Yarrow responded with only a glower, though Quade’s words inspired a spasm of fear.
“It is one of my keenest pleasures,” Quade continued, “to discover a man’s breaking point. To find out just how much he can stand.”
Yarrow shivered again.
“Ah, you’re cold.” Quade said. “No wonder, wet in these damp chambers.” He stood and moved beyond Yarrow’s line of sight. He returned with a towel.
Every muscle in Yarrow’s body tensed, he turned his head away as Quade’s intention became clear. The man kneeled and, with gentle, fastidious movements, blotted away the wetness from Yarrow’s skin. “You have done well, Yarrow Lamhart. You have held strong in the face of torture. You have not betrayed your friends. I admire that. Loyalty is an admirable quality; in fact it is one I seek in my own friends.” The towel worked its way across Yarrow’s chest, drying but also rubbing the countless lacerations he’d received over the past days. He gritted his teeth.

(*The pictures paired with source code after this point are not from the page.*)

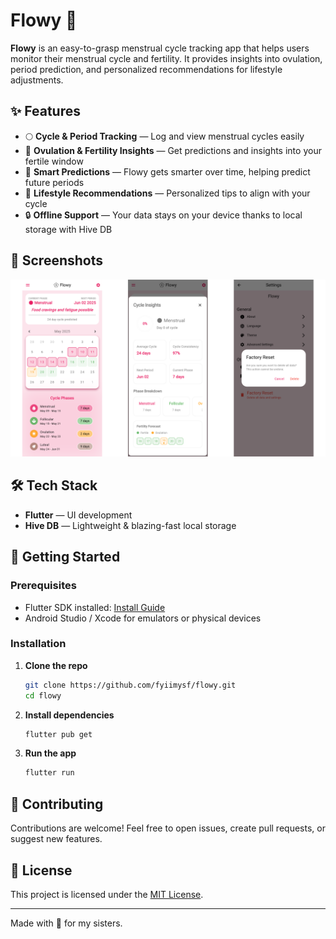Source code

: 
# Flowy 🌸

**Flowy** is an easy-to-grasp menstrual cycle tracking app that helps users monitor their menstrual cycle and fertility. It provides insights into ovulation, period prediction, and personalized recommendations for lifestyle adjustments.

## ✨ Features

- 🌕 **Cycle & Period Tracking** — Log and view menstrual cycles easily
- 🔮 **Ovulation & Fertility Insights** — Get predictions and insights into your fertile window
- 📅 **Smart Predictions** — Flowy gets smarter over time, helping predict future periods
- 🌿 **Lifestyle Recommendations** — Personalized tips to align with your cycle
- 🔒 **Offline Support** — Your data stays on your device thanks to local storage with Hive DB

## 📱 Screenshots
![Flowy ScreenShots](https://github.com/fyiimysf/flowy/blob/main/flowy_screenshot.png)

## 🛠️ Tech Stack

- **Flutter** — UI development
- **Hive DB** — Lightweight & blazing-fast local storage

## 🚀 Getting Started

### Prerequisites
- Flutter SDK installed: [Install Guide](https://flutter.dev/docs/get-started/install)
- Android Studio / Xcode for emulators or physical devices

### Installation

1. **Clone the repo**
   ```bash
   git clone https://github.com/fyiimysf/flowy.git
   cd flowy
   ```

2. **Install dependencies**
   ```bash
   flutter pub get
   ```

3. **Run the app**
   ```bash
   flutter run
   ```

## 🧠 Contributing

Contributions are welcome! Feel free to open issues, create pull requests, or suggest new features.

## 📄 License

This project is licensed under the [MIT License](LICENSE).

---

Made with 💖 for my sisters.
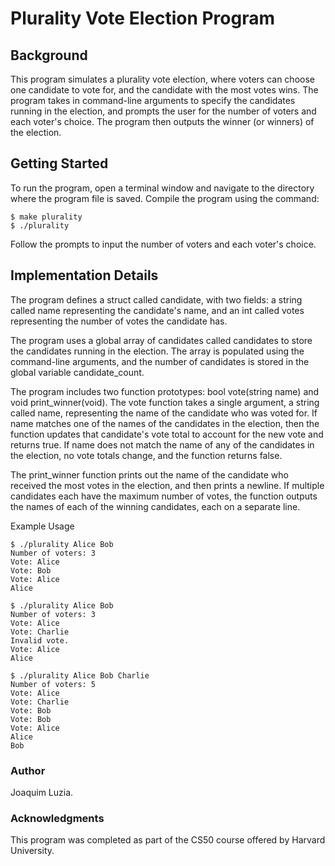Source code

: # Plurality Vote Election Program
## Background
This program simulates a plurality vote election, where voters can choose one candidate to vote for, and the candidate with the most votes wins. The program takes in command-line arguments to specify the candidates running in the election, and prompts the user for the number of voters and each voter's choice. The program then outputs the winner (or winners) of the election.

## Getting Started
To run the program, open a terminal window and navigate to the directory where the program file is saved. Compile the program using the command:
```
$ make plurality
$ ./plurality
```
Follow the prompts to input the number of voters and each voter's choice.

## Implementation Details
The program defines a struct called candidate, with two fields: a string called name representing the candidate's name, and an int called votes representing the number of votes the candidate has.

The program uses a global array of candidates called candidates to store the candidates running in the election. The array is populated using the command-line arguments, and the number of candidates is stored in the global variable candidate_count.

The program includes two function prototypes: bool vote(string name) and void print_winner(void). The vote function takes a single argument, a string called name, representing the name of the candidate who was voted for. If name matches one of the names of the candidates in the election, then the function updates that candidate's vote total to account for the new vote and returns true. If name does not match the name of any of the candidates in the election, no vote totals change, and the function returns false.

The print_winner function prints out the name of the candidate who received the most votes in the election, and then prints a newline. If multiple candidates each have the maximum number of votes, the function outputs the names of each of the winning candidates, each on a separate line.

Example Usage
```
$ ./plurality Alice Bob
Number of voters: 3
Vote: Alice
Vote: Bob
Vote: Alice
Alice
```
```
$ ./plurality Alice Bob
Number of voters: 3
Vote: Alice
Vote: Charlie
Invalid vote.
Vote: Alice
Alice
```
```
$ ./plurality Alice Bob Charlie
Number of voters: 5
Vote: Alice
Vote: Charlie
Vote: Bob
Vote: Bob
Vote: Alice
Alice
Bob
```

### Author
Joaquim Luzia.

### Acknowledgments
This program was completed as part of the CS50 course offered by Harvard University.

“What I admire most about you is this, though.” Four gloved fingers drummed against Yarrow’s forehead. “Ah, what a mind. What a tool for our cause. So much information. Because I respect you, Yarrow Lamhart, I am not going to break you, no matter how much I should like to. And I could, I hope you know. Not only could I inflict more pain upon you than you could bear, but I have your entire family in my custody. I have a feeling that if it was your old ma’s fingers at risk, we’d hear you sing.”